Start of Records provided
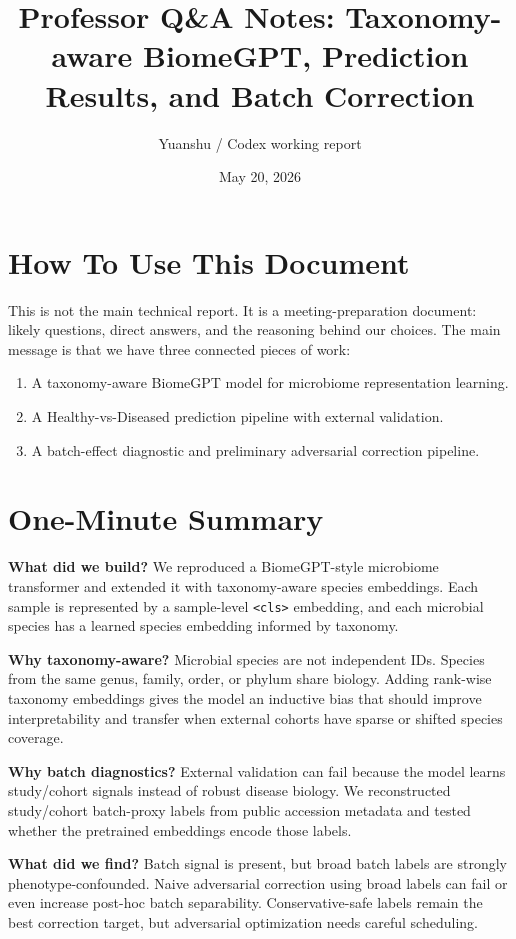 \documentclass[11pt]{article}
\title{\textbf{Professor Q\&A Notes: Taxonomy-aware BiomeGPT, Prediction Results, and Batch Correction}}
\author{Yuanshu / Codex working report}
\date{May 20, 2026}
\newcommand{\code}[1]{\texttt{\small #1}}
\begin{document}
\maketitle

\section*{How To Use This Document}

This is not the main technical report. It is a meeting-preparation document: likely
questions, direct answers, and the reasoning behind our choices. The main message is that
we have three connected pieces of work:

\begin{enumerate}
  \item A taxonomy-aware BiomeGPT model for microbiome representation learning.
  \item A Healthy-vs-Diseased prediction pipeline with external validation.
  \item A batch-effect diagnostic and preliminary adversarial correction pipeline.
\end{enumerate}

\section{One-Minute Summary}

\textbf{What did we build?} We reproduced a BiomeGPT-style microbiome transformer and
extended it with taxonomy-aware species embeddings. Each sample is represented by a
sample-level \code{<cls>} embedding, and each microbial species has a learned species
embedding informed by taxonomy.

\textbf{Why taxonomy-aware?} Microbial species are not independent IDs. Species from the
same genus, family, order, or phylum share biology. Adding rank-wise taxonomy embeddings
gives the model an inductive bias that should improve interpretability and transfer when
external cohorts have sparse or shifted species coverage.

\textbf{Why batch diagnostics?} External validation can fail because the model learns
study/cohort signals instead of robust disease biology. We reconstructed study/cohort
batch-proxy labels from public accession metadata and tested whether the pretrained
embeddings encode those labels.

\textbf{What did we find?} Batch signal is present, but broad batch labels are strongly
phenotype-confounded. Naive adversarial correction using broad labels can fail or even
increase post-hoc batch separability. Conservative-safe labels remain the best correction
target, but adversarial optimization needs careful scheduling.
\end{document}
End of Records provided
→ **Task instructions**
Each line that holds the string "validation" is to be copied from the entries above.

→ **Result of this exercise**
  \item A Healthy-vs-Diseased prediction pipeline with external validation.
\textbf{Why batch diagnostics?} External validation can fail because the model learns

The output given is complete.